Return, word for word, only the lines from the one containing "- A1: 无早自习，晚自习到九点，十点熄灯不断电" through the last line of the entries.
BEGIN Data shown
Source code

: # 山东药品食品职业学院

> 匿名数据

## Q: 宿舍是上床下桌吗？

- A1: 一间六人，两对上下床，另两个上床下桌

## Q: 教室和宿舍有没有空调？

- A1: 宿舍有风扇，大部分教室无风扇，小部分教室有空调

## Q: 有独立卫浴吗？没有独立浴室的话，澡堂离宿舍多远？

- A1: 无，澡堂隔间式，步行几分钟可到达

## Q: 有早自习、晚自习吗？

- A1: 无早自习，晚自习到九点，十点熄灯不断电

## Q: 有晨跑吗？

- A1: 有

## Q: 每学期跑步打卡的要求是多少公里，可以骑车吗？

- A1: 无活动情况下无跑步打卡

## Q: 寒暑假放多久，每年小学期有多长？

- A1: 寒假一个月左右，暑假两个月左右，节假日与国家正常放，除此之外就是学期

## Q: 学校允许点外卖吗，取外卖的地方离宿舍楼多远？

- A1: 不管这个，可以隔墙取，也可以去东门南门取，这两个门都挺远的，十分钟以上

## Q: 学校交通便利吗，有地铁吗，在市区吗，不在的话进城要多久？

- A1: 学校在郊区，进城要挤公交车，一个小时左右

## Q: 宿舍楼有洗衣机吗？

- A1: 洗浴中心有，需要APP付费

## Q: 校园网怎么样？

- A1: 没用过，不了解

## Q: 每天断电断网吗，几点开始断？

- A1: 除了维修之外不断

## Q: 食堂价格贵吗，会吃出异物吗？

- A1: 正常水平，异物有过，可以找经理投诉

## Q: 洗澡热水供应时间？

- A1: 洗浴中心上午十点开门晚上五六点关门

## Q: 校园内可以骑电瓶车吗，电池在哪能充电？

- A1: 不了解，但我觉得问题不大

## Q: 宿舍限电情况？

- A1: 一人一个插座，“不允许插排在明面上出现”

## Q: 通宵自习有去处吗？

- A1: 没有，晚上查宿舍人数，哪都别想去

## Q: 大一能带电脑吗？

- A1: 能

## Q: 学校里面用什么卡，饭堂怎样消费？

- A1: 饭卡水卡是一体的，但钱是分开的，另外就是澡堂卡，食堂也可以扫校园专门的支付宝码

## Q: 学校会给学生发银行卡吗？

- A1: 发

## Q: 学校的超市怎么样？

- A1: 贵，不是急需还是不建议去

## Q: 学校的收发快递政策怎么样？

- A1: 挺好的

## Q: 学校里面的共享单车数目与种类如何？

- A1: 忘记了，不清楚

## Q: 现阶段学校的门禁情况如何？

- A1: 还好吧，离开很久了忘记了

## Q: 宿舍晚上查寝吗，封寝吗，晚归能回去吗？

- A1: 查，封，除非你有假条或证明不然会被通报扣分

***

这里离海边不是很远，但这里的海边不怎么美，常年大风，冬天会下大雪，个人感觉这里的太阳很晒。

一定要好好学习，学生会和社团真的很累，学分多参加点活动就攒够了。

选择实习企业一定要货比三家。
END Data shown
## [Task output]
- A1: 无早自习，晚自习到九点，十点熄灯不断电

## Q: 有晨跑吗？

- A1: 有

## Q: 每学期跑步打卡的要求是多少公里，可以骑车吗？

- A1: 无活动情况下无跑步打卡

## Q: 寒暑假放多久，每年小学期有多长？

- A1: 寒假一个月左右，暑假两个月左右，节假日与国家正常放，除此之外就是学期

## Q: 学校允许点外卖吗，取外卖的地方离宿舍楼多远？

- A1: 不管这个，可以隔墙取，也可以去东门南门取，这两个门都挺远的，十分钟以上

## Q: 学校交通便利吗，有地铁吗，在市区吗，不在的话进城要多久？

- A1: 学校在郊区，进城要挤公交车，一个小时左右

## Q: 宿舍楼有洗衣机吗？

- A1: 洗浴中心有，需要APP付费

## Q: 校园网怎么样？

- A1: 没用过，不了解

## Q: 每天断电断网吗，几点开始断？

- A1: 除了维修之外不断

## Q: 食堂价格贵吗，会吃出异物吗？

- A1: 正常水平，异物有过，可以找经理投诉

## Q: 洗澡热水供应时间？

- A1: 洗浴中心上午十点开门晚上五六点关门

## Q: 校园内可以骑电瓶车吗，电池在哪能充电？

- A1: 不了解，但我觉得问题不大

## Q: 宿舍限电情况？

- A1: 一人一个插座，“不允许插排在明面上出现”

## Q: 通宵自习有去处吗？

- A1: 没有，晚上查宿舍人数，哪都别想去

## Q: 大一能带电脑吗？

- A1: 能

## Q: 学校里面用什么卡，饭堂怎样消费？

- A1: 饭卡水卡是一体的，但钱是分开的，另外就是澡堂卡，食堂也可以扫校园专门的支付宝码

## Q: 学校会给学生发银行卡吗？

- A1: 发

## Q: 学校的超市怎么样？

- A1: 贵，不是急需还是不建议去

## Q: 学校的收发快递政策怎么样？

- A1: 挺好的

## Q: 学校里面的共享单车数目与种类如何？

- A1: 忘记了，不清楚

## Q: 现阶段学校的门禁情况如何？

- A1: 还好吧，离开很久了忘记了

## Q: 宿舍晚上查寝吗，封寝吗，晚归能回去吗？

- A1: 查，封，除非你有假条或证明不然会被通报扣分

***

这里离海边不是很远，但这里的海边不怎么美，常年大风，冬天会下大雪，个人感觉这里的太阳很晒。

一定要好好学习，学生会和社团真的很累，学分多参加点活动就攒够了。

选择实习企业一定要货比三家。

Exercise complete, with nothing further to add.